The reason can be found in TARGET LEVEL: word and EXPANSION 0 words. We are applying the word targeted format text-orig-extra to a sign, which does not contain words.

In [46]:
T.text(words[0:20], fmt="text-orig-extra")
Out[46]:
'[ וירא אל ]הים כי [ טוב ׃ ויהי ערב ויהי בקר יום רביעי ׃ ויאמר ] [ אלהים יש ]רוצו ה'
In [47]:
T.text(lines[0:2], fmt="text-orig-extra")
Out[47]:
'[ וירא אל ]הים כי [ טוב ׃ ויהי ערב ויהי בקר יום רביעי ׃ ויאמר ] [ אלהים יש ]רוצו המים שר#[ ץ נפש חיה ועוף יעופף על הארץ על פני רקיע השמים ׃ '

Note that the direction of the brackets look wrong, because they have not been adapted to the right-to-left writing direction.
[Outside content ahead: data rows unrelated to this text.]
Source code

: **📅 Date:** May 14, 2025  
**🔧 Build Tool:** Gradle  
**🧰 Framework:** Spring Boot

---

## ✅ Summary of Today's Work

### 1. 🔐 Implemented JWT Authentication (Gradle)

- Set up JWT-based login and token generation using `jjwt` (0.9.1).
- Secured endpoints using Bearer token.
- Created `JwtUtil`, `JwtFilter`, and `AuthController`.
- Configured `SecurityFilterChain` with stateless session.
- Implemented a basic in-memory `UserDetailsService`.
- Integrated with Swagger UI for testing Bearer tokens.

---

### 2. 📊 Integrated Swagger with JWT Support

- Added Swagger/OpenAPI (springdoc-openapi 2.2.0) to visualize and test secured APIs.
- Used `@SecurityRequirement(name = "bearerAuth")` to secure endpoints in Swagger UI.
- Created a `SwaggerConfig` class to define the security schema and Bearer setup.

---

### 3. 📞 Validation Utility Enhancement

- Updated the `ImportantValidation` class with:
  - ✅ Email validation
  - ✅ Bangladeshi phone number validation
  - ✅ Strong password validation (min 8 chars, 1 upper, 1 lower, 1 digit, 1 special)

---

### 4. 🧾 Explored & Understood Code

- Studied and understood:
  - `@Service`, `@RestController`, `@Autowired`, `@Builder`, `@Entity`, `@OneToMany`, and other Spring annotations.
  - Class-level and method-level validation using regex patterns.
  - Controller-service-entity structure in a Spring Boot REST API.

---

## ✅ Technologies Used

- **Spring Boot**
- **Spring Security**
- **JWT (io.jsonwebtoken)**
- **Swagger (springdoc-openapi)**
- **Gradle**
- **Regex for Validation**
We can view them in ETCBC transcription as well:

In [48]:
T.text(words[0:20], fmt="text-trans-extra")
Out[48]:
'[ WJR> >L ]HJm KJ [ VWB 00 WJHJ <RB WJHJ BQR JWm RBJ<J 00 WJ>MR ] [ >LHJm J# ]RWYW H'
In [49]:
T.text(lines[0:2], fmt="text-trans-extra")
Out[49]:
'[ WJR> >L ]HJm KJ [ VWB 00 WJHJ <RB WJHJ BQR JWm RBJ<J 00 WJ>MR ] [ >LHJm J# ]RWYW HMJm #R#[ y NP# XJH W<Wp J<WPp <L H>Ry <L PNJ RQJ< H#MJm 00 '

Or in Abegg's source encoding:

In [50]:
T.text(words[0:20], fmt="text-source-extra")
Out[50]:
']wyra al[hyM ky ]fwb . wyhy orb wyhy bqr ywM rbyoy . wyamr[ ]alhyM yC[rwxw h'
In [51]:
T.text(lines[0:2], fmt="text-source-extra")
Out[51]:
']wyra al[hyM ky ]fwb . wyhy orb wyhy bqr ywM rbyoy . wyamr[ ]alhyM yC[rwxw hmyM Cr«]X npC jyh wowP yowpP ol harX ol pny rqyo hCmyM . '

The function T.text() works with nodes of many types.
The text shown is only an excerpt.